* Your objective *
Find each line of the material below in which the word "mbox" occurs, and return it.

* Dataset records *
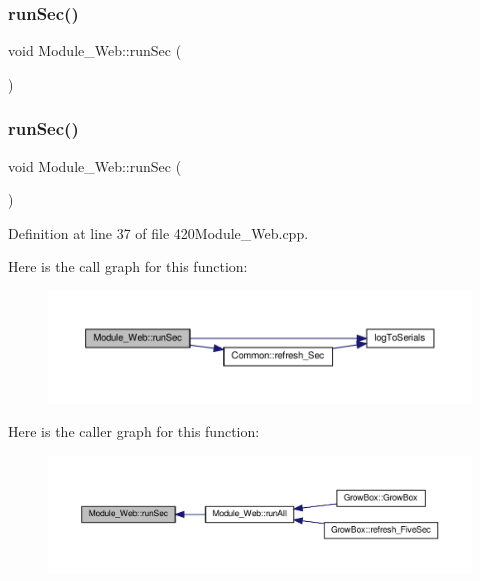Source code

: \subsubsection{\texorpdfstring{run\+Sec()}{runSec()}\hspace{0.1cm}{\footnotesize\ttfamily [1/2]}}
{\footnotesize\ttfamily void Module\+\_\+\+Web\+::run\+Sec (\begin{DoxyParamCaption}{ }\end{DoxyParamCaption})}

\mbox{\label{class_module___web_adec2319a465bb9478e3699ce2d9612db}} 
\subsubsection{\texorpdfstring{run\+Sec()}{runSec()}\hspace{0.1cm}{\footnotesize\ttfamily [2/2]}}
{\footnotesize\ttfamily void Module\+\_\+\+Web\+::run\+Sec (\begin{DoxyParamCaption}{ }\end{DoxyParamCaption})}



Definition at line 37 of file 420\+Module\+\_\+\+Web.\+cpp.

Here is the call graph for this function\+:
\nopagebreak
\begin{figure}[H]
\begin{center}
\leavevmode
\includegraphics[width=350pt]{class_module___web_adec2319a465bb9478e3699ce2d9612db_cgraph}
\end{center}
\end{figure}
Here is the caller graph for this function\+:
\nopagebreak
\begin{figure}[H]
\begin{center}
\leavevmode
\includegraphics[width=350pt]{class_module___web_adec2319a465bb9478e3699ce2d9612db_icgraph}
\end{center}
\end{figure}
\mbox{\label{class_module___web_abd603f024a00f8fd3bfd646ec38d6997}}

* Response area *
\mbox{\label{class_module___web_adec2319a465bb9478e3699ce2d9612db}} 
\mbox{\label{class_module___web_abd603f024a00f8fd3bfd646ec38d6997}}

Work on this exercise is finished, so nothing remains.